Magazine Article | November 1, 2002

Paper Is Not Going Away: Deal With It

Source: Field Technologies Magazine

By integrating forms processing with document imaging, a major insurance provider realized a 17% productivity gain in handling claims.

Integrated Solutions, November 2002

Despite the general consensus that we are living in a digital world, organizations are still getting swamped with paper. To learn how to handle your paper pileups, you would do well to study the solutions put in place at banking institutions, medical providers, and insurance companies. Because of mandates about document retention and the standardization of information, these verticals tend to be hit hard with paper.

For benefits processing departments at insurance provider Pacific Life & Annuity Co. (PL&A), the hit comes at the tune of 1.8 million claims-related forms and documents per year. A subsidiary of insurance giant Pacific Life, PL&A has to index claims by type before imaging and archiving them. Imaged documents often have to be routed to adjudicators, who approve claims or request additional information. Then, the imaged documents and extracted data must be entered into PL&A's FileNet document management system and into the mainframe.
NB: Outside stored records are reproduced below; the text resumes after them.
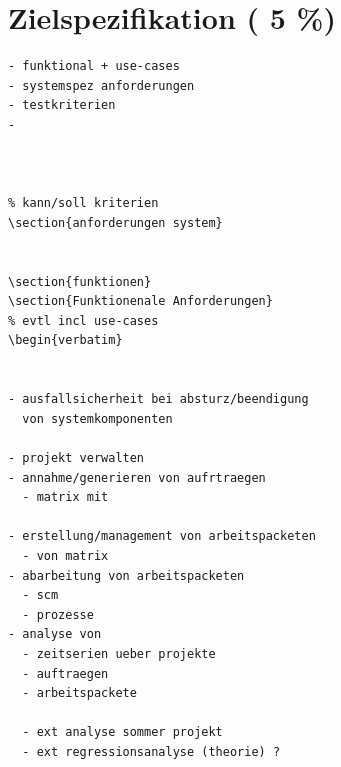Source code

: \chapter{Zielspezifikation ( 5 \%)}












\begin{verbatim}
- funktional + use-cases
- systemspez anforderungen
- testkriterien
-



% kann/soll kriterien
\section{anforderungen system}


\section{funktionen}
\section{Funktionenale Anforderungen}
% evtl incl use-cases
\begin{verbatim}


- ausfallsicherheit bei absturz/beendigung
  von systemkomponenten

- projekt verwalten
- annahme/generieren von aufrtraegen
  - matrix mit

- erstellung/management von arbeitspacketen
  - von matrix
- abarbeitung von arbeitspacketen
  - scm
  - prozesse
- analyse von
  - zeitserien ueber projekte
  - auftraegen
  - arbeitspackete

  - ext analyse sommer projekt
  - ext regressionsanalyse (theorie) ?
\end{verbatim}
Enabling each step is Captiva Software's FormWare software.

Scan, Scrape, Route
PL&A accepts claims and correspondence by mail, fax, and EDI (electronic data interchange). Before it brought in FormWare, PL&A staff members manually sorted and stored the mailed and faxed documents.

Now, with the Captiva system in place, EDI documents are directly pushed to the FileNet archives. The rest are scanned on a Kodak scanner before FormWare reads the images and categorizes the documents by type (e.g. medical claims or dental claims). FormWare routes verified documents, as well as key information extracted from them, to the FileNet system and to the mainframe. Once there, the information and documents can be distributed to the workflow queues of adjudicators and claims processing staff.
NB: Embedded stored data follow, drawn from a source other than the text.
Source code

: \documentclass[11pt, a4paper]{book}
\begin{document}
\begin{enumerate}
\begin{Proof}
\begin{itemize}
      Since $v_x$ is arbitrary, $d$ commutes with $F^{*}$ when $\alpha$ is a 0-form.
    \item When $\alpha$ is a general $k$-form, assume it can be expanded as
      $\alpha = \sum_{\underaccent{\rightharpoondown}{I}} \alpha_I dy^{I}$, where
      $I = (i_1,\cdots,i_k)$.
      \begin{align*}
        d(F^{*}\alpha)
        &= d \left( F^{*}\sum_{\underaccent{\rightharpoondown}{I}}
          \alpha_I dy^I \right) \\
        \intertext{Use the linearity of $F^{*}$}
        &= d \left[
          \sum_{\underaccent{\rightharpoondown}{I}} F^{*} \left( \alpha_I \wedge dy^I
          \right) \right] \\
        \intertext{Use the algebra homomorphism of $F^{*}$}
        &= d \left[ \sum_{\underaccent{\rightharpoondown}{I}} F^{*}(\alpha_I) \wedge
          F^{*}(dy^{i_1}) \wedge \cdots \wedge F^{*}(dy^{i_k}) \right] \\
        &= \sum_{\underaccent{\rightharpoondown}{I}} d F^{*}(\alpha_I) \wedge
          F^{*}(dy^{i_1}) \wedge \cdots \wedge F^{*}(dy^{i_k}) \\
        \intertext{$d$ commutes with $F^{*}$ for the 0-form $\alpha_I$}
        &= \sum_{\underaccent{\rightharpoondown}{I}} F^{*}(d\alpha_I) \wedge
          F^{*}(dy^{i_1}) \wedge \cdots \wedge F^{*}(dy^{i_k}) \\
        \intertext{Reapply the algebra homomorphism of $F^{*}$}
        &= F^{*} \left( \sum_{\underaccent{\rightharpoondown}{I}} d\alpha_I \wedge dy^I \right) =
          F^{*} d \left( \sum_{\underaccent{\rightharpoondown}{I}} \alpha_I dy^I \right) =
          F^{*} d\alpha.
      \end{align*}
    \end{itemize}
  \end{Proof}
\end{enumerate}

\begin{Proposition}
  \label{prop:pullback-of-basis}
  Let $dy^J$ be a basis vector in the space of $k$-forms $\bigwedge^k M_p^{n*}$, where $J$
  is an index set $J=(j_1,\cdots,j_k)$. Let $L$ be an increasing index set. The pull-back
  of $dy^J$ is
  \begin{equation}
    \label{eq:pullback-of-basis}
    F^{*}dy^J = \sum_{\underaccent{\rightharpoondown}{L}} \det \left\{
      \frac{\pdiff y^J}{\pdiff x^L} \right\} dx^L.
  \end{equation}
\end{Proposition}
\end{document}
Although letters follow different workflow routes than do medical claims, correspondence in response to PL&A information requests also moves through the OCR (optical character recognition) and data extraction process. "We have created letters called 'pend response forms' on which we provide claim status information and request additional information," says Stephanie Lopez, manager of claim support services for PL&A Group Employee Benefits Operations (GEBO). "The data captured when they return these forms is highly standardized, so we get a high accuracy rate when we do forms identification." Unlike the medical claims and pend response forms, the scanned dental claims - much less standardized - bypass OCR to be processed through manual data entry before being pushed to FileNet and the mainframe.
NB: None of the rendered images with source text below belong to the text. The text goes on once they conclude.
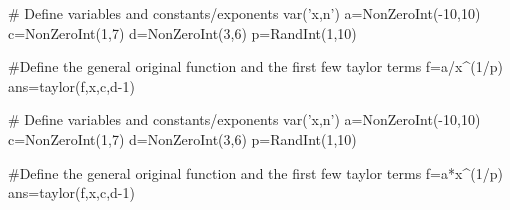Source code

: 

\begin{sagesilent}
# Define variables and constants/exponents
var('x,n')
a=NonZeroInt(-10,10)
c=NonZeroInt(1,7)
d=NonZeroInt(3,6)
p=RandInt(1,10)

#Define the general original function and the first few taylor terms
f=a/x^(1/p)
ans=taylor(f,x,c,d-1)
\end{sagesilent}


\begin{sagesilent}
# Define variables and constants/exponents
var('x,n')
a=NonZeroInt(-10,10)
c=NonZeroInt(1,7)
d=NonZeroInt(3,6)
p=RandInt(1,10)

#Define the general original function and the first few taylor terms
f=a*x^(1/p)
ans=taylor(f,x,c,d-1)
\end{sagesilent}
Make Sure Your Data Is Clean
With the document imaging and forms processing solution in place, PL&A reports a 17% increase in productivity associated with processing documents. And, it has achieved those gains even while it occasionally - and deliberately - slows the process to maintain accuracy. "We have many checks and balances built into the system," says Robert Gutierrez, PL&A GEBO's supervisor of benefits systems. "Connected to the data fields are tables that we use to verify information processed through OCR or manually entered. When an invalid character or code has been entered, the system automatically prompts an operator to review and re-enter the data. Plus, all documents with unbalanced totals or invalid member ID numbers are automatically flagged for additional verification."